BPF Archive on lore.kernel.org
 help / color / Atom feed
From: Jan Kara <jack@suse.cz>
To: John Hubbard <jhubbard@nvidia.com>
Cc: "Andrew Morton" <akpm@linux-foundation.org>,
	"Al Viro" <viro@zeniv.linux.org.uk>,
	"Alex Williamson" <alex.williamson@redhat.com>,
	"Benjamin Herrenschmidt" <benh@kernel.crashing.org>,
	"Björn Töpel" <bjorn.topel@intel.com>,
	"Christoph Hellwig" <hch@infradead.org>,
	"Dan Williams" <dan.j.williams@intel.com>,
	"Daniel Vetter" <daniel@ffwll.ch>,
	"Dave Chinner" <david@fromorbit.com>,
	"David Airlie" <airlied@linux.ie>,
	"David S . Miller" <davem@davemloft.net>,
	"Ira Weiny" <ira.weiny@intel.com>, "Jan Kara" <jack@suse.cz>,
	"Jason Gunthorpe" <jgg@ziepe.ca>, "Jens Axboe" <axboe@kernel.dk>,
	"Jonathan Corbet" <corbet@lwn.net>,
	"Jérôme Glisse" <jglisse@redhat.com>,
	"Magnus Karlsson" <magnus.karlsson@intel.com>,
	"Mauro Carvalho Chehab" <mchehab@kernel.org>,
	"Michael Ellerman" <mpe@ellerman.id.au>,
	"Michal Hocko" <mhocko@suse.com>,
	"Mike Kravetz" <mike.kravetz@oracle.com>,
	"Paul Mackerras" <paulus@samba.org>,
	"Shuah Khan" <shuah@kernel.org>,
	"Vlastimil Babka" <vbabka@suse.cz>,
	bpf@vger.kernel.org, dri-devel@lists.freedesktop.org,
	kvm@vger.kernel.org, linux-block@vger.kernel.org,
	linux-doc@vger.kernel.org, linux-fsdevel@vger.kernel.org,
	linux-kselftest@vger.kernel.org, linux-media@vger.kernel.org,
	linux-rdma@vger.kernel.org, linuxppc-dev@lists.ozlabs.org,
	netdev@vger.kernel.org, linux-mm@kvack.org,
	LKML <linux-kernel@vger.kernel.org>
Subject: Re: [PATCH v7 17/24] mm/gup: track FOLL_PIN pages
Date: Thu, 21 Nov 2019 10:39:41 +0100
Message-ID: <20191121093941.GA18190@quack2.suse.cz> (raw)
In-Reply-To: <20191121071354.456618-18-jhubbard@nvidia.com>

On Wed 20-11-19 23:13:47, John Hubbard wrote:
> Add tracking of pages that were pinned via FOLL_PIN.
> 
> As mentioned in the FOLL_PIN documentation, callers who effectively set
> FOLL_PIN are required to ultimately free such pages via put_user_page().
> The effect is similar to FOLL_GET, and may be thought of as "FOLL_GET
> for DIO and/or RDMA use".
> 
> Pages that have been pinned via FOLL_PIN are identifiable via a
> new function call:
> 
>    bool page_dma_pinned(struct page *page);
> 
> What to do in response to encountering such a page, is left to later
> patchsets.

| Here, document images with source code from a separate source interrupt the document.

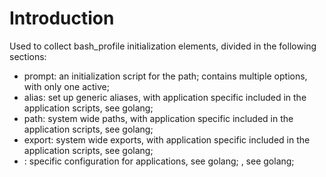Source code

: # Introduction
Used to collect bash_profile initialization elements, divided in the following sections:
- prompt: an initialization script for the path; contains multiple options, with only one active;
- alias: set up generic aliases, with application specific included in the application scripts, see golang;
- path: system wide paths, with application specific included in the application scripts, see golang;
- export: system wide exports, with application specific included in the application scripts, see golang;
- <application>: specific configuration for applications, see golang;
, see golang;
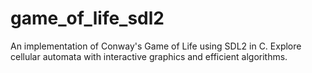 # game_of_life_sdl2
An implementation of Conway's Game of Life using SDL2 in C. Explore cellular automata with interactive graphics and efficient algorithms.

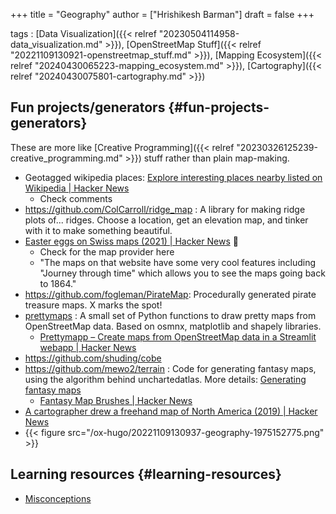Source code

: +++
title = "Geography"
author = ["Hrishikesh Barman"]
draft = false
+++

tags
: [Data Visualization]({{< relref "20230504114958-data_visualization.md" >}}), [OpenStreetMap Stuff]({{< relref "20221109130921-openstreetmap_stuff.md" >}}), [Mapping Ecosystem]({{< relref "20240430065223-mapping_ecosystem.md" >}}), [Cartography]({{< relref "20240430075801-cartography.md" >}})


## Fun projects/generators {#fun-projects-generators}

These are more like [Creative Programming]({{< relref "20230326125239-creative_programming.md" >}}) stuff rather than plain map-making.

-   Geotagged wikipedia places: [Explore interesting places nearby listed on Wikipedia | Hacker News](https://news.ycombinator.com/item?id=39271345)
    -   Check comments
-   <https://github.com/ColCarroll/ridge_map> : A library for making ridge plots of... ridges. Choose a location, get an elevation map, and tinker with it to make something beautiful.
-   [Easter eggs on Swiss maps (2021) | Hacker News](https://news.ycombinator.com/item?id=39523187) 🌟
    -   Check for the map provider here
    -   "The maps on that website have some very cool features including "Journey through time" which allows you to see the maps going back to 1864."
-   <https://github.com/fogleman/PirateMap>: Procedurally generated pirate treasure maps. X marks the spot!
-   [prettymaps](https://github.com/marceloprates/prettymaps) : A small set of Python functions to draw pretty maps from OpenStreetMap data. Based on osmnx, matplotlib and shapely libraries.
    -   [Prettymapp – Create maps from OpenStreetMap data in a Streamlit webapp | Hacker News](https://news.ycombinator.com/item?id=37222823)
-   <https://github.com/shuding/cobe>
-   <https://github.com/mewo2/terrain> : Code for generating fantasy maps, using the algorithm behind unchartedatlas. More details: [Generating fantasy maps](https://mewo2.com/notes/terrain/)
    -   [Fantasy Map Brushes | Hacker News](https://news.ycombinator.com/item?id=38720412)
-   [A cartographer drew a freehand map of North America (2019) | Hacker News](https://news.ycombinator.com/item?id=38731862)
-   {{< figure src="/ox-hugo/20221109130937-geography-1975152775.png" >}}


## Learning resources {#learning-resources}

-   [Misconceptions](https://storymaps.arcgis.com/stories/1e7f582d478a4b99bd0c70fffeac4c8b)
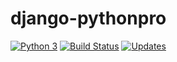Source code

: # django-pythonpro

[![Python 3](https://pyup.io/repos/github/VitorDCM/django-pythonpro/python-3-shield.svg)](https://pyup.io/repos/github/VitorDCM/django-pythonpro/)
[![Build Status](https://app.travis-ci.com/VitorDCM/django-pythonpro.svg?branch=main)](https://app.travis-ci.com/VitorDCM/django-pythonpro)
[![Updates](https://pyup.io/repos/github/VitorDCM/django-pythonpro/shield.svg)](https://pyup.io/repos/github/VitorDCM/django-pythonpro/)
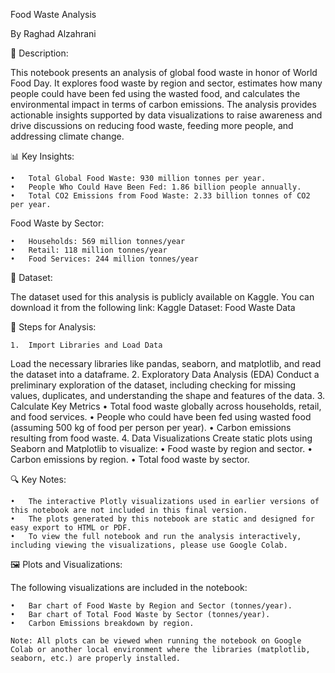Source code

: Food Waste Analysis

By Raghad Alzahrani

📖 Description:

This notebook presents an analysis of global food waste in honor of World Food Day. It explores food waste by region and sector, estimates how many people could have been fed using the wasted food, and calculates the environmental impact in terms of carbon emissions. The analysis provides actionable insights supported by data visualizations to raise awareness and drive discussions on reducing food waste, feeding more people, and addressing climate change.

📊 Key Insights:

	•	Total Global Food Waste: 930 million tonnes per year.
	•	People Who Could Have Been Fed: 1.86 billion people annually.
	•	Total CO2 Emissions from Food Waste: 2.33 billion tonnes of CO2 per year.

Food Waste by Sector:

	•	Households: 569 million tonnes/year
	•	Retail: 118 million tonnes/year
	•	Food Services: 244 million tonnes/year

📂 Dataset:

The dataset used for this analysis is publicly available on Kaggle. You can download it from the following link:
Kaggle Dataset: Food Waste Data

📑 Steps for Analysis:

	1.	Import Libraries and Load Data
Load the necessary libraries like pandas, seaborn, and matplotlib, and read the dataset into a dataframe.
	2.	Exploratory Data Analysis (EDA)
Conduct a preliminary exploration of the dataset, including checking for missing values, duplicates, and understanding the shape and features of the data.
	3.	Calculate Key Metrics
	•	Total food waste globally across households, retail, and food services.
	•	People who could have been fed using wasted food (assuming 500 kg of food per person per year).
	•	Carbon emissions resulting from food waste.
	4.	Data Visualizations
Create static plots using Seaborn and Matplotlib to visualize:
	•	Food waste by region and sector.
	•	Carbon emissions by region.
	•	Total food waste by sector.

🔍 Key Notes:

	•	The interactive Plotly visualizations used in earlier versions of this notebook are not included in this final version.
	•	The plots generated by this notebook are static and designed for easy export to HTML or PDF.
	•	To view the full notebook and run the analysis interactively, including viewing the visualizations, please use Google Colab.

🖼️ Plots and Visualizations:

The following visualizations are included in the notebook:

	•	Bar chart of Food Waste by Region and Sector (tonnes/year).
	•	Bar chart of Total Food Waste by Sector (tonnes/year).
	•	Carbon Emissions breakdown by region.

	Note: All plots can be viewed when running the notebook on Google Colab or another local environment where the libraries (matplotlib, seaborn, etc.) are properly installed.
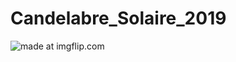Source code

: # Candelabre_Solaire_2019

<img src="https://i.imgflip.com/3eoqrv.jpg" title="made at imgflip.com"/>

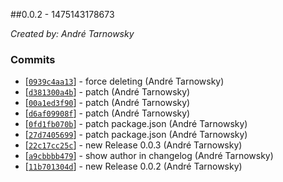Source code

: ##0.0.2 - 1475143178673

*Created by: André Tarnowsky*

### Commits
  - [[`0939c4aa13`](https://github.com/lotterfriends/git-flow-buddy/commit/0939c4aa1399d092a5dc6be4a72f9e000f534c7e)] - force deleting (André Tarnowsky)
  - [[`d381300a4b`](https://github.com/lotterfriends/git-flow-buddy/commit/d381300a4b33a8ce39b74f2a3e150699aa69e299)] - patch (André Tarnowsky)
  - [[`00a1ed3f90`](https://github.com/lotterfriends/git-flow-buddy/commit/00a1ed3f909908815b13294375d9ef3af71d3187)] - patch (André Tarnowsky)
  - [[`d6af09908f`](https://github.com/lotterfriends/git-flow-buddy/commit/d6af09908f9fe6850264ecd1c3b20a54b05e4775)] - patch (André Tarnowsky)
  - [[`0fd1fb070b`](https://github.com/lotterfriends/git-flow-buddy/commit/0fd1fb070bdd301e64e9792200f12ad517b1d04c)] - patch package.json (André Tarnowsky)
  - [[`27d7405699`](https://github.com/lotterfriends/git-flow-buddy/commit/27d740569910ddb8913fee1a07474844aa7c2083)] - patch package.json (André Tarnowsky)
  - [[`22c17cc25c`](https://github.com/lotterfriends/git-flow-buddy/commit/22c17cc25c098273ab247c8bce749f97f02fdfdd)] - new Release 0.0.3 (André Tarnowsky)
  - [[`a9cbbbb479`](https://github.com/lotterfriends/git-flow-buddy/commit/a9cbbbb479db00a54dfe02809d4f63859e808e6b)] - show author in changelog (André Tarnowsky)
  - [[`11b701304d`](https://github.com/lotterfriends/git-flow-buddy/commit/11b701304dd2ad9ecb34ffd8c4e54391281854b0)] - new Release 0.0.2 (André Tarnowsky)
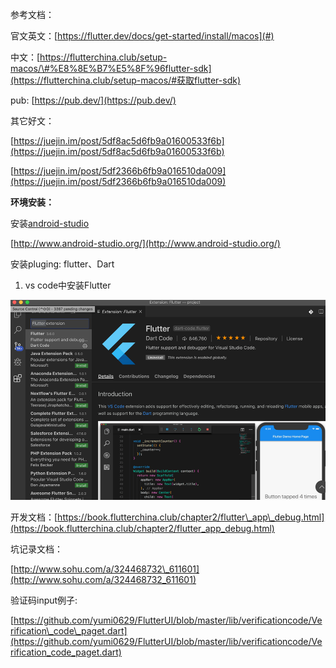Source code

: 参考文档：

官文英文：[https://flutter.dev/docs/get-started/install/macos](#)

中文：[https://flutterchina.club/setup-macos/\#%E8%8E%B7%E5%8F%96flutter-sdk](https://flutterchina.club/setup-macos/#获取flutter-sdk)

pub: [https://pub.dev/](https://pub.dev/)

其它好文：

[https://juejin.im/post/5df8ac5d6fb9a01600533f6b](https://juejin.im/post/5df8ac5d6fb9a01600533f6b)

[https://juejin.im/post/5df2366b6fb9a016510da009](https://juejin.im/post/5df2366b6fb9a016510da009)

**环境安装：**

安装[android-studio](http://www.android-studio.org/)

[http://www.android-studio.org/](http://www.android-studio.org/)

安装pluging: flutter、Dart

1. vs code中安装Flutter 

![](/assets/ddddsdd.png)

开发文档：[https://book.flutterchina.club/chapter2/flutter\_app\_debug.html](https://book.flutterchina.club/chapter2/flutter_app_debug.html)

坑记录文档：

[http://www.sohu.com/a/324468732\_611601](http://www.sohu.com/a/324468732_611601)

验证码input例子:

[https://github.com/yumi0629/FlutterUI/blob/master/lib/verificationcode/Verification\_code\_paget.dart](https://github.com/yumi0629/FlutterUI/blob/master/lib/verificationcode/Verification_code_paget.dart)

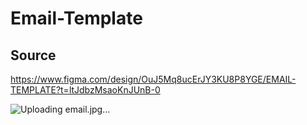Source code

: # Email-Template

## Source

https://www.figma.com/design/OuJ5Mq8ucErJY3KU8P8YGE/EMAIL-TEMPLATE?t=ltJdbzMsaoKnJUnB-0

![Uploading email.jpg…]()

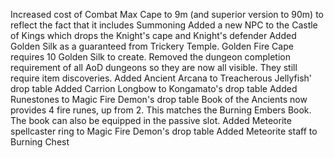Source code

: Increased cost of Combat Max Cape to 9m (and superior version to 90m) to reflect the fact that it includes Summoning
Added a new NPC to the Castle of Kings which drops the Knight's cape and Knight's defender
Added Golden Silk as a guaranteed from Trickery Temple. Golden Fire Cape requires 10 Golden Silk to create.
Removed the dungeon completion requirement of all AoD dungeons so they are now all visible. They still require item discoveries.
Added Ancient Arcana to Treacherous Jellyfish' drop table
Added Carrion Longbow to Kongamato's drop table
Added Runestones to Magic Fire Demon's drop table
Book of the Ancients now provides 4 fire runes, up from 2. This matches the Burning Embers Book. The book can also be equipped in the passive slot.
Added Meteorite spellcaster ring to Magic Fire Demon's drop table
Added Meteorite staff to Burning Chest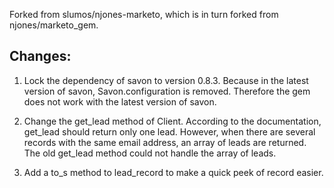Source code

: Forked from slumos/njones-marketo, which is in turn forked from njones/marketo_gem.

##  Changes:

1. Lock the dependency of savon to version 0.8.3. Because in the latest version of savon, Savon.configuration is removed. Therefore the gem does not work with the latest version of savon.

2. Change the get_lead method of Client. According to the documentation, get_lead should return only one lead. However, when there are several records with the same email address, an array of leads are returned. The old get_lead method could not handle the array of leads. 

3. Add a to_s method to lead_record to make a quick peek of record easier.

There is discussion about this in [1], [2], and [3].
> 
> This also changes a BUG_ON(), to a WARN_ON(), in follow_page_mask().
> 
> [1] Some slow progress on get_user_pages() (Apr 2, 2019):
>     https://lwn.net/Articles/784574/
> [2] DMA and get_user_pages() (LPC: Dec 12, 2018):
>     https://lwn.net/Articles/774411/
> [3] The trouble with get_user_pages() (Apr 30, 2018):
>     https://lwn.net/Articles/753027/
> 
> Suggested-by: Jan Kara <jack@suse.cz>
> Suggested-by: Jérôme Glisse <jglisse@redhat.com>
> Signed-off-by: John Hubbard <jhubbard@nvidia.com>

Thanks for the patch! We are mostly getting there. Some smaller comments
below.

> +/**
> + * try_pin_compound_head() - mark a compound page as being used by
> + * pin_user_pages*().
> + *
> + * This is the FOLL_PIN counterpart to try_get_compound_head().
> + *
> + * @page:	pointer to page to be marked
> + * @Return:	true for success, false for failure
> + */
> +__must_check bool try_pin_compound_head(struct page *page, int refs)
> +{
> +	page = try_get_compound_head(page, GUP_PIN_COUNTING_BIAS * refs);
> +	if (!page)
> +		return false;
> +
> +	__update_proc_vmstat(page, NR_FOLL_PIN_REQUESTED, refs);
> +	return true;
> +}
> +
> +#ifdef CONFIG_DEV_PAGEMAP_OPS
> +static bool __put_devmap_managed_user_page(struct page *page)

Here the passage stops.